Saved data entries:
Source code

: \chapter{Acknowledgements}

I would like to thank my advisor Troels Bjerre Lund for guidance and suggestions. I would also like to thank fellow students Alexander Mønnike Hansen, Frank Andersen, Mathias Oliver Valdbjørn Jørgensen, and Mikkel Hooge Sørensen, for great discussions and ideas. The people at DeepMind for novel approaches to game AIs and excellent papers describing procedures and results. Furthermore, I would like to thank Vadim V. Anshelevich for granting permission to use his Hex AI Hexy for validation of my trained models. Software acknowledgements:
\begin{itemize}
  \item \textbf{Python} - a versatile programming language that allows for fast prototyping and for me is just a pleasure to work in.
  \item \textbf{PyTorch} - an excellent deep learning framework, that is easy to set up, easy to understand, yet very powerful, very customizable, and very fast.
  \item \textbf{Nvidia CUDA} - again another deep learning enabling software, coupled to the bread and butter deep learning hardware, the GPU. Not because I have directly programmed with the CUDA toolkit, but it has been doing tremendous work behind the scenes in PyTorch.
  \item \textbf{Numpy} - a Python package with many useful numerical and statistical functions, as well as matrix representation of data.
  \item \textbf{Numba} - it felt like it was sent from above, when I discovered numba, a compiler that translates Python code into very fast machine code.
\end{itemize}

* * *

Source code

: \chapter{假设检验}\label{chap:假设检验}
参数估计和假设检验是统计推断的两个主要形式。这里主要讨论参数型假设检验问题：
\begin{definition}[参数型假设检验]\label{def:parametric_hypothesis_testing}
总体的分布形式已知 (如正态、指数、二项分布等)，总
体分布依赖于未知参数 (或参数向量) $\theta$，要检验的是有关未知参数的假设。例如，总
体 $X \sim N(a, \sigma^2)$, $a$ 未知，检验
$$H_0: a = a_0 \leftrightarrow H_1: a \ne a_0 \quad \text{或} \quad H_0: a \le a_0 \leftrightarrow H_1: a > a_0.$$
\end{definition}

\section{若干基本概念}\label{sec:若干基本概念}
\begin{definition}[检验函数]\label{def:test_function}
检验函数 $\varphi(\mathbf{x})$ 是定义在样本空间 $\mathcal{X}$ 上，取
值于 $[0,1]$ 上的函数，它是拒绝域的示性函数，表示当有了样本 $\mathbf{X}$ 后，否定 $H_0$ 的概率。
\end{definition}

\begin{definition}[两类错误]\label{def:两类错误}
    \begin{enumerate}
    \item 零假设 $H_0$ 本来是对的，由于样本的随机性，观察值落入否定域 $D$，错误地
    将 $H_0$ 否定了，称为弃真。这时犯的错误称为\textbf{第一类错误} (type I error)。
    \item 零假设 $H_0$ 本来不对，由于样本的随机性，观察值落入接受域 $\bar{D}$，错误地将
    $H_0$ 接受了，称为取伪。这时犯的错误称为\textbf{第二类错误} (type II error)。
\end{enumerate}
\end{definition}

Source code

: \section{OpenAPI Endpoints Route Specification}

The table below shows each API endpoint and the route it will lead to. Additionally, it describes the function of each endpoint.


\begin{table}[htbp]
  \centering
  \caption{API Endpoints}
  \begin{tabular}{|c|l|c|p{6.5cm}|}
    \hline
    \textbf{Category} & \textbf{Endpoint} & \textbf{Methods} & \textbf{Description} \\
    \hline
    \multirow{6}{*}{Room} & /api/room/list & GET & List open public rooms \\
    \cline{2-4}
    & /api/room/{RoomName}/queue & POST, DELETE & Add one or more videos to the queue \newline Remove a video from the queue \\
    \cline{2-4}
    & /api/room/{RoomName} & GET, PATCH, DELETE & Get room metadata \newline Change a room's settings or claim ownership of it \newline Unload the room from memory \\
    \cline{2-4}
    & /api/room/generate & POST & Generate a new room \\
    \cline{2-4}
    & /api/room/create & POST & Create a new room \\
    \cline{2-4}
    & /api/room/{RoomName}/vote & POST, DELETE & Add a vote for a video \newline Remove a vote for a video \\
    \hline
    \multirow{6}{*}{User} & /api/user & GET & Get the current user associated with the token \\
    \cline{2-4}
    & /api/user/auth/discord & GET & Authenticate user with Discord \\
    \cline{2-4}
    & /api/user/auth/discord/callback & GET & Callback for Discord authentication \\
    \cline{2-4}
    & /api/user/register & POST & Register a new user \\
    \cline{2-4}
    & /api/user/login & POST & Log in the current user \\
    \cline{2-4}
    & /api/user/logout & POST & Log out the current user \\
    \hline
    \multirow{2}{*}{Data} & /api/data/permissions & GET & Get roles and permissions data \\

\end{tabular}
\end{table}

#### [Brief]
Whenever the word "learning" shows up in a line of the entries, list that line.

#### [Result of the exercise]
  \item \textbf{PyTorch} - an excellent deep learning framework, that is easy to set up, easy to understand, yet very powerful, very customizable, and very fast.
  \item \textbf{Nvidia CUDA} - again another deep learning enabling software, coupled to the bread and butter deep learning hardware, the GPU. Not because I have directly programmed with the CUDA toolkit, but it has been doing tremendous work behind the scenes in PyTorch.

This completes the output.